Re: Tek 576 Curve Tracer USB port to a cpu ... ?
Hi Ke-Fong Lin,toggle quoted messageShow quoted text
Digitizing the deflection voltages is a great idea because of its simplicity. It would be easy to capture the deflection voltage for both axes with A/D converters and convert it into X-Y data. A few issues that may make it a bit more difficult:
* The deflection signals are differential so the X axis would require two A/Ds sampling the two vertical deflection plates and two A/Ds sampling the two horizontal plates. Both of the vertical A/Ds would need to sample simultaneously. The same is true for the two horizontal A/Ds.
* There is no information about what you are looking at. For a simple example of measuring a bipolar transistor the data you capture has no information about the Volts/Div of the horizontal axis or the Amps/Div of the vertical axis, or what current step caused the trace to move vertically and by how much.
* You have no idea when to start and stop capturing the data.

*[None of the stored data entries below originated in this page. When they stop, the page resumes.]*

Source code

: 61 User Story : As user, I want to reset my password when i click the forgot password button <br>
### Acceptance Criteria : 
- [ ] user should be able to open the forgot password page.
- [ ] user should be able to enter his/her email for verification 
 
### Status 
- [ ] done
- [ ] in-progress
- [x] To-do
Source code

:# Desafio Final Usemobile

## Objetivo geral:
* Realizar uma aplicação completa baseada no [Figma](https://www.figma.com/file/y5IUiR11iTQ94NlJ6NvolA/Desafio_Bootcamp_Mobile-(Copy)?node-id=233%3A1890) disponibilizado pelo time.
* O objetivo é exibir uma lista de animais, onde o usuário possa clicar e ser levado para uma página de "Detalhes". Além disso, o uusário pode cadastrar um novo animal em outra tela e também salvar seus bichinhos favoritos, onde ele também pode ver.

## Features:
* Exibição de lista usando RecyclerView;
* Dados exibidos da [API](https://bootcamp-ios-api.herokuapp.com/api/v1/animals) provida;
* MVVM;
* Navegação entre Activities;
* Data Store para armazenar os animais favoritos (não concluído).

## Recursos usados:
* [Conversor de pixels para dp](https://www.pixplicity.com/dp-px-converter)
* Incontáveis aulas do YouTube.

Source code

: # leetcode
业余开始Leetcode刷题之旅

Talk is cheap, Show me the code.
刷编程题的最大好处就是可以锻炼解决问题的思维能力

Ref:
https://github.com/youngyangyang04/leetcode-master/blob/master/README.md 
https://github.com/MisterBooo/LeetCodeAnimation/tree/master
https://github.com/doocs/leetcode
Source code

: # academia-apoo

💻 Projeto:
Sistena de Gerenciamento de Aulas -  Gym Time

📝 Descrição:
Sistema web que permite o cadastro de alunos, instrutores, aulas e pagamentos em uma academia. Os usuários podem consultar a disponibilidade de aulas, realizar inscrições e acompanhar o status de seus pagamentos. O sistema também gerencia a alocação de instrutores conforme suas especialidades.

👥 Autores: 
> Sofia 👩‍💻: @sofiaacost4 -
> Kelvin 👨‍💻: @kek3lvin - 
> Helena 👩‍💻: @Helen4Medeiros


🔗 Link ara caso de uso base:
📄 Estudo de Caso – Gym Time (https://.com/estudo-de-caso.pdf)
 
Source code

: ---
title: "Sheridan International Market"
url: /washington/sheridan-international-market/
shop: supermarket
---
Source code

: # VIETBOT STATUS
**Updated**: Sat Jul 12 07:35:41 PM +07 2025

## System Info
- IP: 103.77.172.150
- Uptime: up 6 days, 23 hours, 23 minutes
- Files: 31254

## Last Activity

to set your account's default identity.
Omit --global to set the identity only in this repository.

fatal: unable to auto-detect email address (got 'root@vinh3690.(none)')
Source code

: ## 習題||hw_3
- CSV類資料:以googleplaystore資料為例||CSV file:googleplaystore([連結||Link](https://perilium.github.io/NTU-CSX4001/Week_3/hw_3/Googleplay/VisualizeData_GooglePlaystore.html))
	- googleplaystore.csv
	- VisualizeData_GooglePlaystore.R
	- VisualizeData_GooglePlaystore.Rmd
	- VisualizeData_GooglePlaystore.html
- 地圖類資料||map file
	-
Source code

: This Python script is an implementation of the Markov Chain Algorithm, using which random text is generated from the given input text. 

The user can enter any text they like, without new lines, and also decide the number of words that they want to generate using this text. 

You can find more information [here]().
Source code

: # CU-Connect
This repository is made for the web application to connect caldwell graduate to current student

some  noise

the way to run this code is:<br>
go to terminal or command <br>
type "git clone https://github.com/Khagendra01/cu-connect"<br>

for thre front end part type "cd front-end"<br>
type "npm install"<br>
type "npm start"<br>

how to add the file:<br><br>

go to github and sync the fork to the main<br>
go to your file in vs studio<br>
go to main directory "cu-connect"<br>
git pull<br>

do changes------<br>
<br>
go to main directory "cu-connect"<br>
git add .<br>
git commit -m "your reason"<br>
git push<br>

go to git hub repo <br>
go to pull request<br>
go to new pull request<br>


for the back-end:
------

This might be easy to fix if there is a start sync pulse you could use to trigger the A/Ds. I'm not aware that there is a Stop pulse. It may be possible to use a Z-axis output signal or un-blanking signal, if one is available somewhere inside the curve tracer for this. The A/Ds would start when the un-blanking signal went true and they wouldn't stop until the un-blanking signal went false.
Assuming there is a way to use the un-blanking signal or equivalent this might work.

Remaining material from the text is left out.